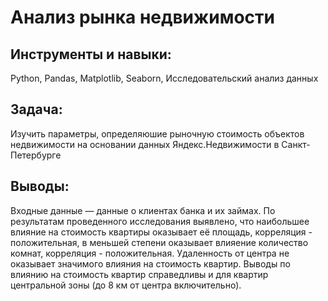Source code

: # Анализ рынка недвижимости
 
 ## Инструменты и навыки: 
 Python, Pandas, Matplotlib, Seaborn, Исследовательский анализ данных
 
 ## Задача: 
 Изучить параметры, определяюшие рыночную стоимость объектов недвижимости на основании данных Яндекс.Недвижимости в Санкт-Петербурге  
 
 ## Выводы: 
  Входные данные — данные о клиентах банка и их займах. По результатам проведенного исследования выявлено, что наибольшее влияние на стоимость квартиры оказывает её площадь, корреляция - положительная, в меньшей степени оказывает влияение количество комнат, корреляция - положительная.
Удаленность от центра не оказывает значимого влияния на стоимость квартир. Выводы по влиянию на стоимость квартир справедливы и для квартир центральной зоны (до 8 км от центра включительно).
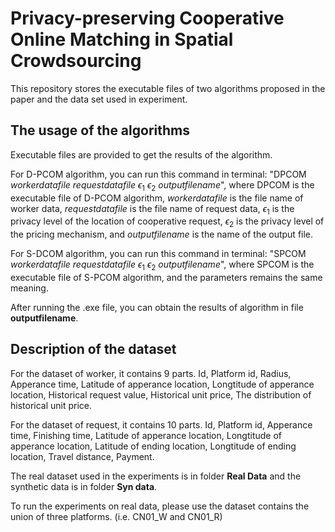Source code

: 

# Privacy-preserving Cooperative Online Matching in Spatial Crowdsourcing

This repository stores the executable files of two algorithms proposed in the paper and the data set used in experiment.



## The usage of the algorithms

Executable files are provided to get the results of the algorithm.



For D-PCOM algorithm, you can run this command in terminal: "DPCOM *workerdatafile* *requestdatafile* $\epsilon_1$ $\epsilon_2$ *outputfilename*", where DPCOM is the executable file of D-PCOM algorithm, *workerdatafile* is the file name of worker data, *requestdatafile* is the file name of request data, $\epsilon_1$ is the privacy level of the location of cooperative request, $\epsilon_2$ is the privacy level of the pricing mechanism, and *outputfilename* is the name of the output file.



For S-DCOM algorithm, you can run this command in terminal: "SPCOM *workerdatafile* *requestdatafile* $\epsilon_1$ $\epsilon_2$ *outputfilename*", where SPCOM is the executable file of S-PCOM algorithm, and the parameters remains the same meaning.



After running the .exe file, you can obtain the results of algorithm in file **outputfilename**. 



## Description of the dataset

For the dataset of worker, it contains 9 parts. Id, Platform id, Radius, Apperance time, Latitude of apperance location, Longtitude of apperance location, Historical request value, Historical unit price, The distribution of historical unit price.



For the dataset of request, it contains 10 parts. Id, Platform id, Apperance time, Finishing time, Latitude of apperance location, Longtitude of apperance location, Latitude of ending location, Longtitude of ending location, Travel distance, Payment.



The real dataset used in the experiments is in folder **Real Data** and the synthetic data is in folder **Syn data**.

To run the experiments on real data, please use the dataset contains the union of three platforms. (i.e. CN01_W and CN01_R)



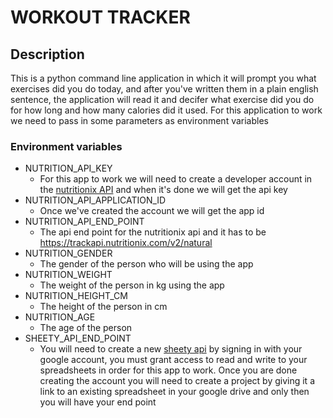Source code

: # WORKOUT TRACKER


## Description

This is a python command line application in which it will prompt you what exercises did you do today, and after you've written them in a plain english sentence, the application will read it and decifer what exercise did you do for how long and how many calories did it used.  For this application to work we need to pass in some parameters as environment variables

### Environment variables

- NUTRITION_API_KEY
    - For this app to work we will need to create a developer account in the [nutritionix API](http://developer.nutritionix.com) and when it's done we will get the api key
- NUTRITION_API_APPLICATION_ID
    - Once we've created the account we will get the app id
- NUTRITION_API_END_POINT
    - The api end point for the nutritionix api and it has to be https://trackapi.nutritionix.com/v2/natural
- NUTRITION_GENDER
    - The gender of the person who will be using the app
- NUTRITION_WEIGHT
    - The weight of the person in kg using the app
- NUTRITION_HEIGHT_CM
    - The height of the person in cm 
- NUTRITION_AGE
    - The age of the person
- SHEETY_API_END_POINT
    - You will need to create a new [sheety api](https://sheety.co/) by signing in with your google account, you must grant access to read and write to your spreadsheets in order for this app to work.  Once you are done creating the account you will need to create a project by giving it a link to an existing spreadsheet in your google drive and only then you will have your end point
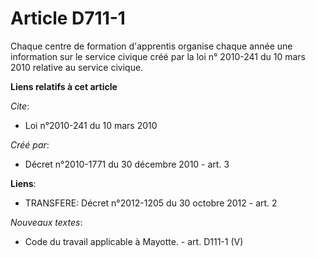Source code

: # Article D711-1

Chaque centre de formation d'apprentis organise chaque année une information sur le service civique créé par la 
loi n° 2010-241 du 10 mars 2010
relative au service civique.

**Liens relatifs à cet article**

_Cite_:

  - Loi n°2010-241 du 10 mars 2010

_Créé par_:

  - Décret n°2010-1771 du 30 décembre 2010 - art. 3

**Liens**:

  - TRANSFERE: Décret n°2012-1205 du 30 octobre 2012 - art. 2

_Nouveaux textes_:

  - Code du travail applicable à Mayotte. - art. D111-1 (V)
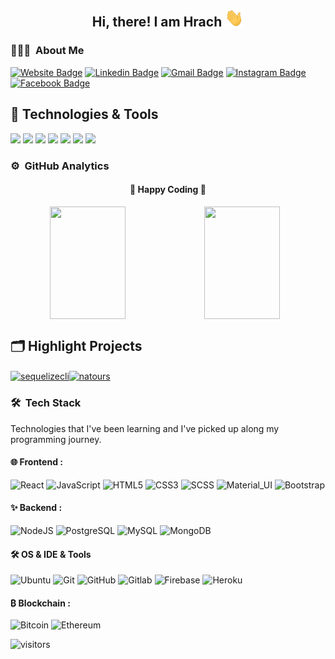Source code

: <div align="center">
  <h2> 
    Hi, there! I am Hrach <img src="https://github.com/hrachgalstyan/hrachgalstyan/blob/main/hi.gif" width="30px">
  </h2>
</div>

### 👨🏻‍💻 &nbsp;About Me
[![Website Badge](https://img.shields.io/badge/-Website-47CCCC?style=flat&logo=Google-Chrome&logoColor=white&link=https://nikoghosyan.me)](https://hrachgalstyan.com)
[![Linkedin Badge](https://img.shields.io/badge/LinkedIn-blue?style=flat&logo=linkedin&labelColor=blue&link=https://www.linkedin.com/in/hrach-galstyan-a721581b5/)](https://www.linkedin.com/in/hrach-galstyan-a721581b5/) 
[![Gmail Badge](https://img.shields.io/badge/Gmail-red?style=flat-square&logo=Gmail&logoColor=white&link=mailto:hrachgalstyann@gmail.com)](mailto:hrachgalstyann@gmail.com)
[![Instagram Badge](https://img.shields.io/badge/-Instagram-E4405F?style=flat&logo=instagram&logoColor=white&link=https://instagram.com/hrachgalstyann/)](https://instagram.com/hrachgalstyann) 
[![Facebook Badge](https://img.shields.io/badge/-Facebook-1877f2?style=flat&logo=facebook&logoColor=white&link=https://www.facebook.com/hrachgalstyann)](https://www.facebook.com/hrachgalstyann)

## 🔧 Technologies & Tools

![](https://img.shields.io/badge/OS-Linux-informational?style=flat&logo=linux&logoColor=white&color=6aa6f8)
![](https://img.shields.io/badge/Editor-VS_Code-informational?style=flat&logo=visual-studio-code&logoColor=white&color=6aa6f8)
![](https://img.shields.io/badge/Code-JavaScript-informational?style=flat&logo=javascript&logoColor=white&color=6aa6f8)
![](https://img.shields.io/badge/Code-Node-informational?style=flat&logo=node&logoColor=white&color=6aa6f8)
![](https://img.shields.io/badge/Code-React-informational?style=flat&logo=react&logoColor=white&color=6aa6f8)
![](https://img.shields.io/badge/Shell-Bash-informational?style=flat&logo=gnu-bash&logoColor=white&color=6aa6f8)
![](https://img.shields.io/badge/Tools-PostgreSQL-informational?style=flat&logo=postgreSQL&logoColor=white&color=6aa6f8)


### ⚙️ &nbsp;GitHub Analytics

<div >
  <h4 align="center"> 
    🏃 Happy Coding 🏃 
  </h4>
</div>
<p align="center">
  <a href="https://github.com/hrachgalstyann" width="100%" style="display:flex">
    <img height="180em" width="49%" src="https://github-readme-stats-eight-theta.vercel.app/api?username=hrachgalstyan&show_icons=true&theme=algolia&include_all_commits=true&count_private=true"/>
    <img height="180em" width="49%" src="https://github-readme-stats-eight-theta.vercel.app/api/top-langs/?username=hrachgalstyan&layout=compact&langs_count=8&theme=algolia"/>
  </a>
</p>

## 🗂️ Highlight Projects
<div align="center" style="display:flex; flex-wrap:no-wrap">
  <a href="https://github.com/hrachgalstyan/postgres-rest" max-width="48%">
    <img align="center" height="150em" width="48%" src="https://github-readme-stats.vercel.app/api/pin/?username=hrachgalstyan&repo=sequelizecli&show_icons=true&line_height=27&title_color=6aa6f8&text_color=8a919a&icon_color=6aa6f8&bg_color=0e1116" alt="sequelizecli"   />
  </a>
  <a href="https://github.com/hrachgalstyan/natours" max-width="48%">
    <img align="center" height="150em" width="48%" src="https://github-readme-stats.vercel.app/api/pin/?username=hrachgalstyan&repo=natours&show_icons=true&line_height=27&title_color=6aa6f8&text_color=8a919a&icon_color=6aa6f8&bg_color=0e1116" alt="natours" />
  </a>
</div>

### 🛠 &nbsp;Tech Stack

Technologies that I've been learning and I've picked up along my programming journey.

#### 🌐 Frontend : <br />

![React](https://img.shields.io/badge/-React-05122A?style=flat&logo=react)
![JavaScript](https://img.shields.io/badge/-JavaScript-05122A?style=flat&logo=javascript)
![HTML5](https://img.shields.io/badge/-HTML5-black?style=flat-square&logo=html5&logoColor=white)
![CSS3](https://img.shields.io/badge/-CSS3-black?style=flat-square&logo=css3)
![SCSS](https://img.shields.io/badge/-SCSS-black?style=flat-square&logo=SASS)
![Material_UI](https://img.shields.io/badge/-Material_UI-black?style=flat-square&logo=material-ui)
![Bootstrap](https://img.shields.io/badge/-Bootstrap-black?style=flat-square&logo=bootstrap)

#### ✨ Backend : <br />

![NodeJS](http://img.shields.io/badge/-NodeJS-05122A?style=flat-square&logo=data:image/png;base64,iVBORw0KGgoAAAANSUhEUgAAAA4AAAAOCAMAAAAolt3jAAAAgVBMVEUzmTMzkTM0mDQslSwtlS00mzQAAAA7nTsymDIzmDMwmDAymTIzmDMzmTMzmDMzmDMzlzM0mTQzmTMzmTMzmTMzmTMzmTM0mjQ1nDUxlzEymDIzmTMzmTMzmTMzmTMzmTMwlzAzmTMzmTMzmTMzmTMzmTMzmTM0mTQzmTMzmTP///8ybrFJAAAAKXRSTlMAAAAAAAAAAAAAAA9RxlIRBjSR6/7vmzkIAyd21Nt8JwMauPwrKvlQxcV6L9IAAABUSURBVAjXY2RgZGTkYGQEUl8ZwUx2EAUSZfz0jVESSPEygMAXkIgiIyMbAwT8+v+fUeU/jAfkMzKqMjLDuX//k8ZFMwrNIjRnoDkS7AUZxqcQLwAA4+0cex8ENfMAAAAASUVORK5CYII=)
![PostgreSQL](https://img.shields.io/badge/-PostgreSQL-05122A?style=flat-square&logo=postgresql&logoColor=0273B7)
![MySQL](http://img.shields.io/badge/-MySQL-05122A?style=flat-square&logo=mysql&logoColor=4479A1)
![MongoDB](http://img.shields.io/badge/-MongoDB-05122A?style=flat-square&logo=mongodb&logoColor=4479A1)

#### 🛠 OS & IDE & Tools <br />

![Ubuntu](https://img.shields.io/badge/-Ubuntu-black?style=flat-square&logo=ubuntu)
![Git](https://img.shields.io/badge/-Git-05122A?style=flat&logo=git)
![GitHub](https://img.shields.io/badge/-GitHub-05122A?style=flat&logo=github)
![Gitlab](https://img.shields.io/badge/-Gitlab-05122A?style=flat&logo=gitlab)
![Firebase](https://img.shields.io/badge/-Firebase-05122A?style=flat-square&logo=Firebase)
![Heroku](https://img.shields.io/badge/-Heroku-05122A?style=flat&logo=Heroku)

#### ₿ Blockchain : <br />

![Bitcoin](https://img.shields.io/badge/-Bitcoin-05122A?style=flat&logo=Bitcoin&logoColor=FFA518)
![Ethereum](https://img.shields.io/badge/-Ethereum-05122A?style=flat&logo=Ethereum&logoColor=FFA518)

![visitors](https://visitor-badge.glitch.me/badge?page_id=kogisin/kogisin)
§
Prompt: Take each line of the material above that holds the string "variables" and copy it.

Your response:
This is a python command line application in which it will prompt you what exercises did you do today, and after you've written them in a plain english sentence, the application will read it and decifer what exercise did you do for how long and how many calories did it used.  For this application to work we need to pass in some parameters as environment variables
### Environment variables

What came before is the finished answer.